*Rendered images with source text:*
========

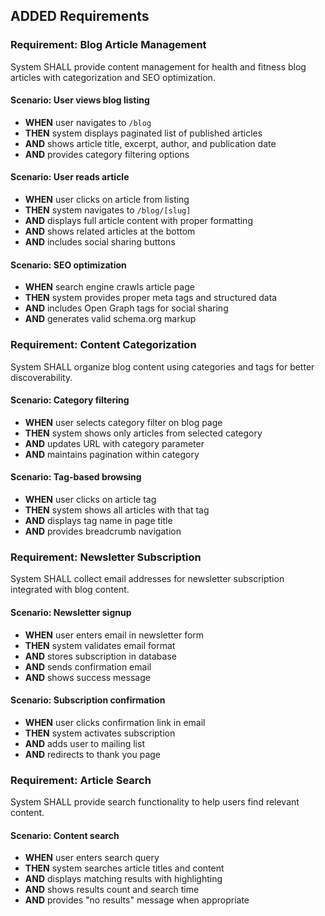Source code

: ## ADDED Requirements

### Requirement: Blog Article Management
System SHALL provide content management for health and fitness blog articles with categorization and SEO optimization.

#### Scenario: User views blog listing
- **WHEN** user navigates to `/blog`
- **THEN** system displays paginated list of published articles
- **AND** shows article title, excerpt, author, and publication date
- **AND** provides category filtering options

#### Scenario: User reads article
- **WHEN** user clicks on article from listing
- **THEN** system navigates to `/blog/[slug]`
- **AND** displays full article content with proper formatting
- **AND** shows related articles at the bottom
- **AND** includes social sharing buttons

#### Scenario: SEO optimization
- **WHEN** search engine crawls article page
- **THEN** system provides proper meta tags and structured data
- **AND** includes Open Graph tags for social sharing
- **AND** generates valid schema.org markup

### Requirement: Content Categorization
System SHALL organize blog content using categories and tags for better discoverability.

#### Scenario: Category filtering
- **WHEN** user selects category filter on blog page
- **THEN** system shows only articles from selected category
- **AND** updates URL with category parameter
- **AND** maintains pagination within category

#### Scenario: Tag-based browsing
- **WHEN** user clicks on article tag
- **THEN** system shows all articles with that tag
- **AND** displays tag name in page title
- **AND** provides breadcrumb navigation

### Requirement: Newsletter Subscription
System SHALL collect email addresses for newsletter subscription integrated with blog content.

#### Scenario: Newsletter signup
- **WHEN** user enters email in newsletter form
- **THEN** system validates email format
- **AND** stores subscription in database
- **AND** sends confirmation email
- **AND** shows success message

#### Scenario: Subscription confirmation
- **WHEN** user clicks confirmation link in email
- **THEN** system activates subscription
- **AND** adds user to mailing list
- **AND** redirects to thank you page

### Requirement: Article Search
System SHALL provide search functionality to help users find relevant content.

#### Scenario: Content search
- **WHEN** user enters search query
- **THEN** system searches article titles and content
- **AND** displays matching results with highlighting
- **AND** shows results count and search time
- **AND** provides "no results" message when appropriate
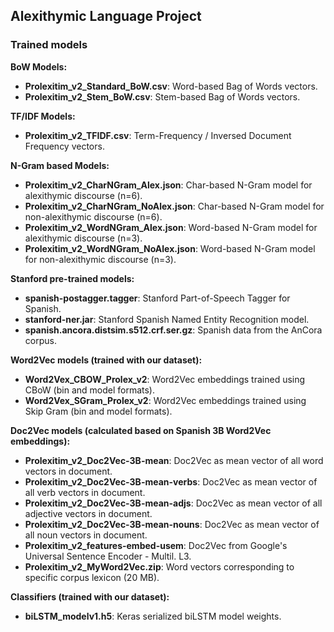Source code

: ## Alexithymic Language Project 
### Trained models

**BoW Models:**
- **Prolexitim_v2_Standard_BoW.csv**: Word-based Bag of Words vectors. 
- **Prolexitim_v2_Stem_BoW.csv**: Stem-based Bag of Words vectors. 

**TF/IDF Models:**
- **Prolexitim_v2_TFIDF.csv**: Term-Frequency / Inversed Document Frequency vectors. 

**N-Gram based Models:**
- **Prolexitim_v2_CharNGram_Alex.json**: Char-based N-Gram model for alexithymic discourse (n=6). 
- **Prolexitim_v2_CharNGram_NoAlex.json**: Char-based N-Gram model for non-alexithymic discourse (n=6). 
- **Prolexitim_v2_WordNGram_Alex.json**: Word-based N-Gram model for alexithymic discourse (n=3). 
- **Prolexitim_v2_WordNGram_NoAlex.json**: Word-based N-Gram model for non-alexithymic discourse (n=3).

**Stanford pre-trained models:**
- **spanish-postagger.tagger**: Stanford Part-of-Speech Tagger for Spanish. 
- **stanford-ner.jar**: Stanford Spanish Named Entity Recognition model. 
- **spanish.ancora.distsim.s512.crf.ser.gz**: Spanish data from the AnCora corpus.

**Word2Vec models (trained with our dataset):**
- **Word2Vex_CBOW_Prolex_v2**: Word2Vec embeddings trained using CBoW (bin and model formats). 
- **Word2Vex_SGram_Prolex_v2**: Word2Vec embeddings trained using Skip Gram (bin and model formats). 

**Doc2Vec models (calculated based on Spanish 3B Word2Vec embeddings):**
- **Prolexitim_v2_Doc2Vec-3B-mean**: Doc2Vec as mean vector of all word vectors in document. 
- **Prolexitim_v2_Doc2Vec-3B-mean-verbs**: Doc2Vec as mean vector of all verb vectors in document. 
- **Prolexitim_v2_Doc2Vec-3B-mean-adjs**: Doc2Vec as mean vector of all adjective vectors in document. 
- **Prolexitim_v2_Doc2Vec-3B-mean-nouns**: Doc2Vec as mean vector of all noun vectors in document. 
- **Prolexitim_v2_features-embed-usem**: Doc2Vec from Google's Universal Sentence Encoder - Multil. L3.
- **Prolexitim_v2_MyWord2Vec.zip**: Word vectors corresponding to specific corpus lexicon (20 MB).

**Classifiers (trained with our dataset):**
- **biLSTM_modelv1.h5**: Keras serialized biLSTM model weights.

========

*Exercise details:*
Every entry above should be restated word for word, with the images left out.

*Reply to the exercise:*
Source code

: ## ADDED Requirements

### Requirement: Blog Article Management
System SHALL provide content management for health and fitness blog articles with categorization and SEO optimization.

#### Scenario: User views blog listing
- **WHEN** user navigates to `/blog`
- **THEN** system displays paginated list of published articles
- **AND** shows article title, excerpt, author, and publication date
- **AND** provides category filtering options

#### Scenario: User reads article
- **WHEN** user clicks on article from listing
- **THEN** system navigates to `/blog/[slug]`
- **AND** displays full article content with proper formatting
- **AND** shows related articles at the bottom
- **AND** includes social sharing buttons

#### Scenario: SEO optimization
- **WHEN** search engine crawls article page
- **THEN** system provides proper meta tags and structured data
- **AND** includes Open Graph tags for social sharing
- **AND** generates valid schema.org markup

### Requirement: Content Categorization
System SHALL organize blog content using categories and tags for better discoverability.

#### Scenario: Category filtering
- **WHEN** user selects category filter on blog page
- **THEN** system shows only articles from selected category
- **AND** updates URL with category parameter
- **AND** maintains pagination within category

#### Scenario: Tag-based browsing
- **WHEN** user clicks on article tag
- **THEN** system shows all articles with that tag
- **AND** displays tag name in page title
- **AND** provides breadcrumb navigation

### Requirement: Newsletter Subscription
System SHALL collect email addresses for newsletter subscription integrated with blog content.

#### Scenario: Newsletter signup
- **WHEN** user enters email in newsletter form
- **THEN** system validates email format
- **AND** stores subscription in database
- **AND** sends confirmation email
- **AND** shows success message

#### Scenario: Subscription confirmation
- **WHEN** user clicks confirmation link in email
- **THEN** system activates subscription
- **AND** adds user to mailing list
- **AND** redirects to thank you page

### Requirement: Article Search
System SHALL provide search functionality to help users find relevant content.

#### Scenario: Content search
- **WHEN** user enters search query
- **THEN** system searches article titles and content
- **AND** displays matching results with highlighting
- **AND** shows results count and search time
- **AND** provides "no results" message when appropriate
Source code

: ## Alexithymic Language Project 
### Trained models

**BoW Models:**
- **Prolexitim_v2_Standard_BoW.csv**: Word-based Bag of Words vectors. 
- **Prolexitim_v2_Stem_BoW.csv**: Stem-based Bag of Words vectors. 

**TF/IDF Models:**
- **Prolexitim_v2_TFIDF.csv**: Term-Frequency / Inversed Document Frequency vectors. 

**N-Gram based Models:**
- **Prolexitim_v2_CharNGram_Alex.json**: Char-based N-Gram model for alexithymic discourse (n=6). 
- **Prolexitim_v2_CharNGram_NoAlex.json**: Char-based N-Gram model for non-alexithymic discourse (n=6). 
- **Prolexitim_v2_WordNGram_Alex.json**: Word-based N-Gram model for alexithymic discourse (n=3). 
- **Prolexitim_v2_WordNGram_NoAlex.json**: Word-based N-Gram model for non-alexithymic discourse (n=3).

**Stanford pre-trained models:**
- **spanish-postagger.tagger**: Stanford Part-of-Speech Tagger for Spanish. 
- **stanford-ner.jar**: Stanford Spanish Named Entity Recognition model. 
- **spanish.ancora.distsim.s512.crf.ser.gz**: Spanish data from the AnCora corpus.

**Word2Vec models (trained with our dataset):**
- **Word2Vex_CBOW_Prolex_v2**: Word2Vec embeddings trained using CBoW (bin and model formats). 
- **Word2Vex_SGram_Prolex_v2**: Word2Vec embeddings trained using Skip Gram (bin and model formats). 

**Doc2Vec models (calculated based on Spanish 3B Word2Vec embeddings):**
- **Prolexitim_v2_Doc2Vec-3B-mean**: Doc2Vec as mean vector of all word vectors in document. 
- **Prolexitim_v2_Doc2Vec-3B-mean-verbs**: Doc2Vec as mean vector of all verb vectors in document. 
- **Prolexitim_v2_Doc2Vec-3B-mean-adjs**: Doc2Vec as mean vector of all adjective vectors in document. 
- **Prolexitim_v2_Doc2Vec-3B-mean-nouns**: Doc2Vec as mean vector of all noun vectors in document. 
- **Prolexitim_v2_features-embed-usem**: Doc2Vec from Google's Universal Sentence Encoder - Multil. L3.
- **Prolexitim_v2_MyWord2Vec.zip**: Word vectors corresponding to specific corpus lexicon (20 MB).

**Classifiers (trained with our dataset):**
- **biLSTM_modelv1.h5**: Keras serialized biLSTM model weights.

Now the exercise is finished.